> **Work request**: Check every line of the data below for the string "includegraphics", and copy the ones that hold it.

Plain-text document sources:
::::::::::

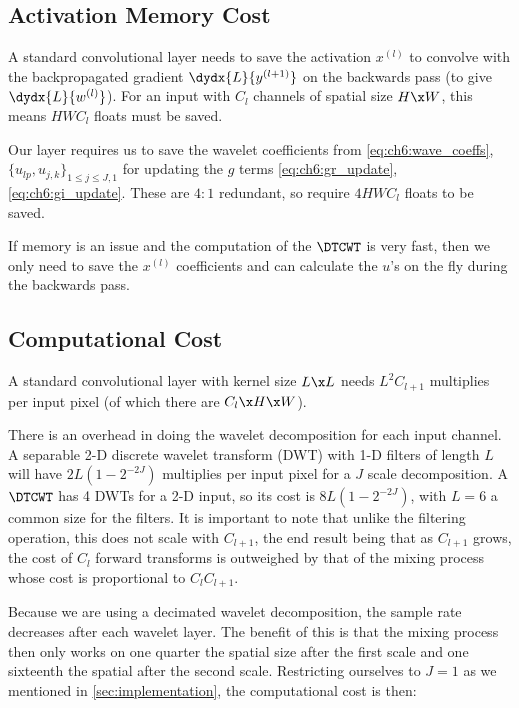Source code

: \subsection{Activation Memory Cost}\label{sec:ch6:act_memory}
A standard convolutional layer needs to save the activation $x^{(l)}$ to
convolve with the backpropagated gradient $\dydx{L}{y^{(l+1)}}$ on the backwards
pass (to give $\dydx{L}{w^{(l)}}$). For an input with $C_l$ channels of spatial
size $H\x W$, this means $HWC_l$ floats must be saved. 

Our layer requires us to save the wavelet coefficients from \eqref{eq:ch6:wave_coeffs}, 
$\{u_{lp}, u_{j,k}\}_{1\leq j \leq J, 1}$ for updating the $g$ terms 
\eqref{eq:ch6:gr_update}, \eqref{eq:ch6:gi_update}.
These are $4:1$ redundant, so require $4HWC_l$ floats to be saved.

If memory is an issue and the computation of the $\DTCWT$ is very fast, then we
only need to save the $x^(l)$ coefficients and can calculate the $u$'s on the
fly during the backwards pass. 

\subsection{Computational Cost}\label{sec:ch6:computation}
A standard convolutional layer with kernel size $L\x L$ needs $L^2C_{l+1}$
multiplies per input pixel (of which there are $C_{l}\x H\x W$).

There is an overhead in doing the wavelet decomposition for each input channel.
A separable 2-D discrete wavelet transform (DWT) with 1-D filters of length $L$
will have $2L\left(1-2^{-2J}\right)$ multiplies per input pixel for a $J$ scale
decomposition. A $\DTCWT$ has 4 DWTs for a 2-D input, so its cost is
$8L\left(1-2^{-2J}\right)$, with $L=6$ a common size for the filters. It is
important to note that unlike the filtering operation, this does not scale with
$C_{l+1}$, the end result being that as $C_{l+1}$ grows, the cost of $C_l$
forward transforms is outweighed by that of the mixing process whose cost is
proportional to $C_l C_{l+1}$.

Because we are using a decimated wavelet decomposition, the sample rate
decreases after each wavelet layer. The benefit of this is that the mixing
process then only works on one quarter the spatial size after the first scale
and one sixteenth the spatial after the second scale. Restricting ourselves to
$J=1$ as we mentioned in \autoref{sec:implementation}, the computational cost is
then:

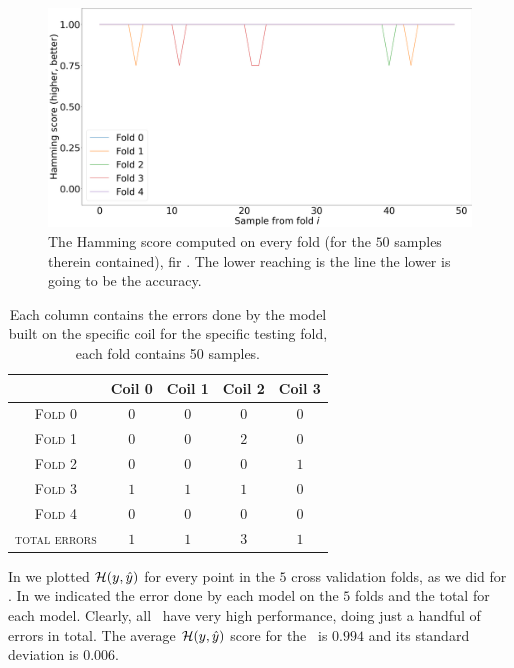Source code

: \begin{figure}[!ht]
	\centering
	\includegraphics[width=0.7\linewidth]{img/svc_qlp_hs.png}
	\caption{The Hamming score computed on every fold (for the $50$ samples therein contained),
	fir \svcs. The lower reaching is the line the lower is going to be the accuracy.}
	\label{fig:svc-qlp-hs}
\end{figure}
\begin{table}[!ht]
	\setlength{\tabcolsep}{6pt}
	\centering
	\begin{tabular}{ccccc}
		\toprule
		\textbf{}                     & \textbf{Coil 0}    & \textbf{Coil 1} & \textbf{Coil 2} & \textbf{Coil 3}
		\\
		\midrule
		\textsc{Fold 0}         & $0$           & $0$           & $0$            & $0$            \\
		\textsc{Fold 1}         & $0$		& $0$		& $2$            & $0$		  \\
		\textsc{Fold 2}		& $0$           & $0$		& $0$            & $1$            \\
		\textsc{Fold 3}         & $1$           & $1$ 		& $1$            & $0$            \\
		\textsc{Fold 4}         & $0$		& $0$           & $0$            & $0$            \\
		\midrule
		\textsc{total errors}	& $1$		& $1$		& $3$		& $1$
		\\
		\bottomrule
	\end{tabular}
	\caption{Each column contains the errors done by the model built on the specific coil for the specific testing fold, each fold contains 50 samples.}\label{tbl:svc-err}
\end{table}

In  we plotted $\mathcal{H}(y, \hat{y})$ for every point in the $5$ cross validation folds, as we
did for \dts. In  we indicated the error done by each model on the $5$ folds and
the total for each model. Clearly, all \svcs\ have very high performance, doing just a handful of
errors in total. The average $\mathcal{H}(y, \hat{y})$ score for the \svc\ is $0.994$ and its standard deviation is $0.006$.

::::::::::

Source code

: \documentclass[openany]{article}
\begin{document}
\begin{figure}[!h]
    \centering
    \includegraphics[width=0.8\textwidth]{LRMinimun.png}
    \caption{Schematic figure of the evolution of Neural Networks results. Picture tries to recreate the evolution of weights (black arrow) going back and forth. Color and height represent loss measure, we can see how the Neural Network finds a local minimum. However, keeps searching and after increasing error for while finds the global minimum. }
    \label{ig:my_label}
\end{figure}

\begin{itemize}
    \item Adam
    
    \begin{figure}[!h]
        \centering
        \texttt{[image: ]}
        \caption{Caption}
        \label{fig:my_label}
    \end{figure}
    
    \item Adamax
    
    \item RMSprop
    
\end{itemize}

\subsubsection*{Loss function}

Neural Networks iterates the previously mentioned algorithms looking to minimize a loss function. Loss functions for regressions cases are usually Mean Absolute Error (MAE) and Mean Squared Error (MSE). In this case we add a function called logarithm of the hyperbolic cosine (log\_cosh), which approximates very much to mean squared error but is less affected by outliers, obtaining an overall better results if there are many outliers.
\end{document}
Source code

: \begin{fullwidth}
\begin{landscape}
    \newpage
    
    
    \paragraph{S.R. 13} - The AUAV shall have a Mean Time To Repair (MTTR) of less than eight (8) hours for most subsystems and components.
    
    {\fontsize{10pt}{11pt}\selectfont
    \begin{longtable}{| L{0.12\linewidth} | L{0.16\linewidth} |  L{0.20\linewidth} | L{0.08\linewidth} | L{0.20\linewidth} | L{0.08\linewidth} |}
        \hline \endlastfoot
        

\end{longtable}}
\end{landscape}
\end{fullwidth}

::::::::::

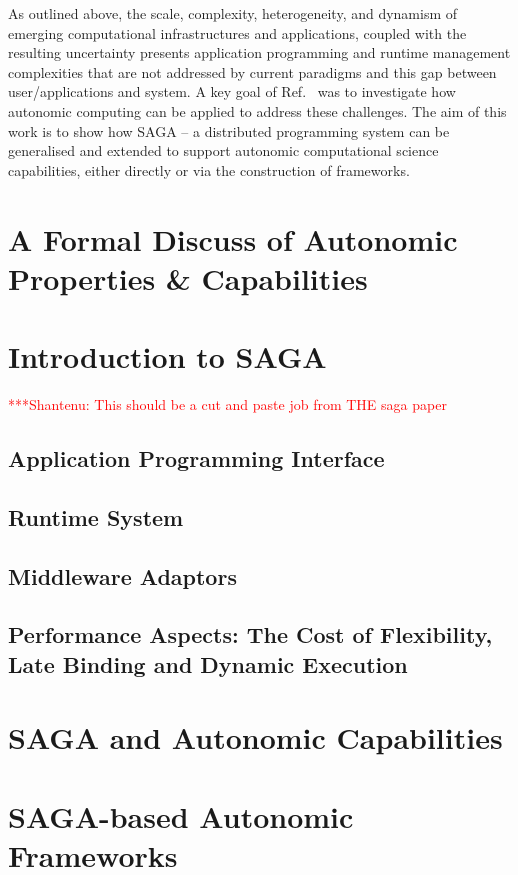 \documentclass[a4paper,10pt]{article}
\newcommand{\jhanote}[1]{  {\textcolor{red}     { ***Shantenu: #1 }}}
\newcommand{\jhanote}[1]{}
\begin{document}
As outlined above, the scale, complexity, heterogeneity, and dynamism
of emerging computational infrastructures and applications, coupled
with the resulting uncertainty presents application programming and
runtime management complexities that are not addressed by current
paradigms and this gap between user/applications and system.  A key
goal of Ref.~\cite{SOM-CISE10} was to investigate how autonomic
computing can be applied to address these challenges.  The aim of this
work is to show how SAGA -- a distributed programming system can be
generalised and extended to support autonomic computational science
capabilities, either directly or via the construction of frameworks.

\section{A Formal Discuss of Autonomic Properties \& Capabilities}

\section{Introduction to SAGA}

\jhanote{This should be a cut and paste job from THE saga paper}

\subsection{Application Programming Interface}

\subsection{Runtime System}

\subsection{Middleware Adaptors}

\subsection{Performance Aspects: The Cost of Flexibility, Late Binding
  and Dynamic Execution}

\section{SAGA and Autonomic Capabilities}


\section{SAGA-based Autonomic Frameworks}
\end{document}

::::::::::

> **Reply to the exercise**:
	\includegraphics[width=0.7\linewidth]{img/svc_qlp_hs.png}
    \includegraphics[width=0.8\textwidth]{LRMinimun.png}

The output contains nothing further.